Under the terms of a clinical trial unveiled last year, the Baird government will run a trial of clinical cannabis for approved conditions including pain associated with terminal illness, children with intractable epilepsy and chemotherapy-related nausea.
Trials are expected to start next year.
Under the terms of the trial one group of patients will be treated with a placebo and one with active cannabis preparations.

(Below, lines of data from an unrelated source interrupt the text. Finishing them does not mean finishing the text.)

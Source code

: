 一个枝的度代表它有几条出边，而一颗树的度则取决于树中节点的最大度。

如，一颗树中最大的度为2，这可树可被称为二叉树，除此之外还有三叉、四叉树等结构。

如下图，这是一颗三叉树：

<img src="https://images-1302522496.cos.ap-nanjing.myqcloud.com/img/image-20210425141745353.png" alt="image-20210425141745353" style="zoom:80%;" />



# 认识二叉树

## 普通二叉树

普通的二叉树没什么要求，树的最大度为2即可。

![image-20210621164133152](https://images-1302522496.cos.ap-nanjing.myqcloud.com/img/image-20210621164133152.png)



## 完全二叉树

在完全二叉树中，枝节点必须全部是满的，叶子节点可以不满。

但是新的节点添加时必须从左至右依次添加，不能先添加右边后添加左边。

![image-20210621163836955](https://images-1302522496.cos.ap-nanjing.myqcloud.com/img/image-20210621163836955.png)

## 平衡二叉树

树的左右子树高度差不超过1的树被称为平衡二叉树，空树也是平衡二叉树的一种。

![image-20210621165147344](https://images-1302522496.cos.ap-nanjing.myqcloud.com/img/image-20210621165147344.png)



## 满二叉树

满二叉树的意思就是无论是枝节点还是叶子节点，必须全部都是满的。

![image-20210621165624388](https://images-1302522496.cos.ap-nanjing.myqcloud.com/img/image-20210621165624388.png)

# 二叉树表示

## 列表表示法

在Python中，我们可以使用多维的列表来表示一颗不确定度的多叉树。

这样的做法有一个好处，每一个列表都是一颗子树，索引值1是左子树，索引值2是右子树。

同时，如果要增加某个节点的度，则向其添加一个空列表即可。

The progress of the two groups will be compared.
But Dr Penington says the government should approve use of medicinal cannabis now, pointing to a study showing 76 per cent of readers of one medical journal recommend cannabis be prescribed for cancer patients.
He further argues that the mechanics of running a double-blind study are not appropriate for patients, particularly those in extreme pain.
“Cannabis as such cannot be subjected to a double blind clinical trial,” they write. “If a person in the late stages of painful cancer seeks the euphoria of THC, why should they not have it?
“Participants in the control group may demand to transfer to the active arm on seeing others feeling better.”
The government is examining options to import cannabis for the trial, or have it grown under controlled conditions by contract from the government.
But Dr Penington says patients who register with the government should instead be allowed to grow up to 10 of their own plants to establish a supply.
He notes it could still take several years to conduct trials of pharmaceutical cannabis compounds for epilepsy.
The state’s Opposition Leader, Luke Foley, has announced that he favours moving directly to legalisation of medical marijuana.
John Kaye, from the NSW Greens, also advocates snap legalisation and introduced a bill to parliament that would allow patients suffering a range of conditions to grow up to six of their own plants.